Si Bayangan Hitam

Sabtu, Agustus 15, 2009

Wuuussshhh! Sebuah bayangan hitam berkelebat cepat, berzigzag mendahului motor Wa'ong dari sisi kiri. Sedikit lagi, maka si Bayangan Hitam itu akan menyerempet si Dawuk, motor kesayangan Wa'ong. "Diamput!", umpat Wa'ong kaget. Ia dapat memprediksi kecepatan si Bayangan Hitam itu sekitar 100 km per jam, 40 kilometer di atas kecepatannya saat ini. Merasa kesal, Wa'ong segera tancap gas mengejar si Bayangan Hitam yang tidak punya sopan santun itu. Begitu dekat, Wa'ong terkesiap ketika mengetahui bahwa si Bayangan Hitam itu adalah seorang perempuan!

Perempuan hitam itu memang benar-benar hitam segala-galanya. Motornya matic hitam. Jaketnya hitam. Celananya hitam. Sepatunya hitam. Sarung tangannya hitam. Helm dan kacanya hitam. Rambutnya yang lurus melambai ditiup angin itu juga hitam. Wa'ong jadi panas hatinya. Ia merasa, bahwa yang berhak mengenakan atribut hitam-hitam itu sebenar-benarnya ya cuma dirinya di sepanjang jalan Parung-Cinere-Pondok Labu-Fatmawati. Bukankah dia dikenal dengan julukan Black Widow Lover? Ketua organisasi The Black Fire and Clouds Bikers Community?

Seperti tahu kalo dibuntuti, si Bayangan Hitam mempercepat laju motornya di tengah arus lalu lintas yang mulai menggeliat ramai pagi itu. Zig-zagnya yang semakin menggila membuat hati Wa'ong tambah panas. Si Dawuk, motor tua terbitan tahun 98 yang setia menemaninya sejak kuliah itu tambah digenjot sejadi-jadinya, namun tak juga mampu mengejar si Bayangan Hitam. Sebagai Biker berpengalaman, Wa'ong tak mau terpancing ugal-ugalan. Menjelang tikungan setan memasuki jalan lurus Cinere, Wa'ong melambatkan kendaraannya. Dan si Bayangan Hitam menghilang di tengah keramaian lalu lintas pagi itu.

Sudah sebulan ini Wa'ong mengambil jalan Parung-Cinere sebagai alternatif pengganti jalan Mampang-Pondok Labu yang rusak parah.
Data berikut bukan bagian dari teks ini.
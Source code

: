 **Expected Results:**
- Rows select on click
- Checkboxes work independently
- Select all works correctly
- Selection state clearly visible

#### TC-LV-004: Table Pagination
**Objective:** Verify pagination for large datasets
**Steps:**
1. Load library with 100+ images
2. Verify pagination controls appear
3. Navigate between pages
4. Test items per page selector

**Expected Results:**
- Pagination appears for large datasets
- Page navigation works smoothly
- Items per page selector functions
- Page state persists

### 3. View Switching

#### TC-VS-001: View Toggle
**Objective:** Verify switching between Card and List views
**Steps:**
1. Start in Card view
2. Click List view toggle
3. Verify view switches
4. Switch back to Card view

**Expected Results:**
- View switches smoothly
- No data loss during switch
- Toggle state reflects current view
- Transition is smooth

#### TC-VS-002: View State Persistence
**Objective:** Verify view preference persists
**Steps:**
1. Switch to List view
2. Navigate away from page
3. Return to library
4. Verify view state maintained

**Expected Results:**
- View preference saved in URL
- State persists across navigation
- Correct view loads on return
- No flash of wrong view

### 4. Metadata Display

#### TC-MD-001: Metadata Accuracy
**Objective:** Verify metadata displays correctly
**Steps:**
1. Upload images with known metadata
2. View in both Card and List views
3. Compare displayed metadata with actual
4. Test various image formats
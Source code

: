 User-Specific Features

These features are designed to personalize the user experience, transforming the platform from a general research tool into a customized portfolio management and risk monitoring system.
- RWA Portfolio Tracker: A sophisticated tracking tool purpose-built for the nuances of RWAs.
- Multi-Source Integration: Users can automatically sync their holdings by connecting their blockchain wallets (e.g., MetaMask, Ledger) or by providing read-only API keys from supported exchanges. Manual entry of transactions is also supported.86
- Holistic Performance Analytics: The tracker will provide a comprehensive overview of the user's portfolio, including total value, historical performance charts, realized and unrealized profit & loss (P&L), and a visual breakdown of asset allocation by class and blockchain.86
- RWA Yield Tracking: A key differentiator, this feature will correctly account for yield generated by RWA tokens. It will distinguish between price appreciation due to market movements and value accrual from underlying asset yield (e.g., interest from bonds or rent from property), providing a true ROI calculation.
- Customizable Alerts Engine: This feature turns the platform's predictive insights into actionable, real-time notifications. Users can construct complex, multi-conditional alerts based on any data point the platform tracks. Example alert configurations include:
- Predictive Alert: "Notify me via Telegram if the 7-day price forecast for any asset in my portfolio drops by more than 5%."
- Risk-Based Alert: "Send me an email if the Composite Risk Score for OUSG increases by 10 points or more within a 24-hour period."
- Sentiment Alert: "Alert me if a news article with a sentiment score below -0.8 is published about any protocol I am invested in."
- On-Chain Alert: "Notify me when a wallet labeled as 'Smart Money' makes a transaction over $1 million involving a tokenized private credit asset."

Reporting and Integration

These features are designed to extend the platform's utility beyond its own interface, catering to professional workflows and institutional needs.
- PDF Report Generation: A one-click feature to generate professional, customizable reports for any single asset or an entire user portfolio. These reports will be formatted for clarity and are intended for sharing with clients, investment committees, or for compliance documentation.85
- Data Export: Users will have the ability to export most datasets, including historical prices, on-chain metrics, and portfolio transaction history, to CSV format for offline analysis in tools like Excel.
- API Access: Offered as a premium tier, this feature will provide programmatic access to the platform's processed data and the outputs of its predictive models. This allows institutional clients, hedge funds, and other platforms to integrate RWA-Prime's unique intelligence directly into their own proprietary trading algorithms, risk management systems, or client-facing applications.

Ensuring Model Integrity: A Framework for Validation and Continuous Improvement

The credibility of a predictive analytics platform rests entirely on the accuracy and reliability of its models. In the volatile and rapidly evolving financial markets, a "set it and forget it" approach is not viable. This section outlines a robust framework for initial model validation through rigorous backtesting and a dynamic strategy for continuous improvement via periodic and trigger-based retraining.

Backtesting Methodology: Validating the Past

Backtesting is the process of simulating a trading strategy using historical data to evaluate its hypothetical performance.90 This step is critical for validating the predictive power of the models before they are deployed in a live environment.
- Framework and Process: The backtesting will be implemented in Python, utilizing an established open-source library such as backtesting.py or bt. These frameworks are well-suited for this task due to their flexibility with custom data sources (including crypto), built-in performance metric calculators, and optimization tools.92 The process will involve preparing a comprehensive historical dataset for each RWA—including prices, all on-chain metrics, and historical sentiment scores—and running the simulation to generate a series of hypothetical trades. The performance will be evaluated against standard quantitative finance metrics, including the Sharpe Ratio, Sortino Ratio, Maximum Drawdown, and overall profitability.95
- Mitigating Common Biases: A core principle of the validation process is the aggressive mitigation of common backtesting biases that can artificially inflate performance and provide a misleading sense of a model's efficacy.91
Dan tiga minggu belakangan, bayangan hitam itu selalu membalap motornya dari arah kiri dengan kecepatan tinggi selepas pertigaan Parung Bingung. Wa'ong benar-benar penasaran. Tak pernah si Dawuk mengecewakannya selama ini. Motor tuanya itu sudah dimodifikasi sedemkian rupa agar dapat berlari kencang dan lincah, namun sudah tiga minggu ini, si Dawuk tak juga bisa mengejar si Bayangan Hitam itu.

Pagi itu Wa'ong mengedarai si Dawuk dengan santai, ia bertekat tak lagi mau terpancing si Bayangan Hitam. Namun ia heran karena sudah jauh melewati tikungan Parung Bingung tapi si Bayangan Hitam tak juga datang membalap dirinya. Di saat hatinya bingung bertanya-tanya, tiba-tiba ia melihat si Bayangan Hitam sedang jongkok di sisi motornya di pinggir jalan, kaca helmnya terbuka menampakkan wajah elok si Bayangan Hitam yang bertolak belakang dengan penampilannya yang serba hitam. Terdorong oleh jiwa kesetiakawanan sesama Biker, Wa'ong segera menepikan motornya.

"Kenapa mbak?", tanya Wa'ong sopan, padahal hatinya meronta antara rasa penasaran, senang, dan penuh harap.

"Nggak tahu nih mas, tau-tau mati aja nih motor.", jawab si Bayangan Hitam menatap Wa'ong dengan wajah sedih.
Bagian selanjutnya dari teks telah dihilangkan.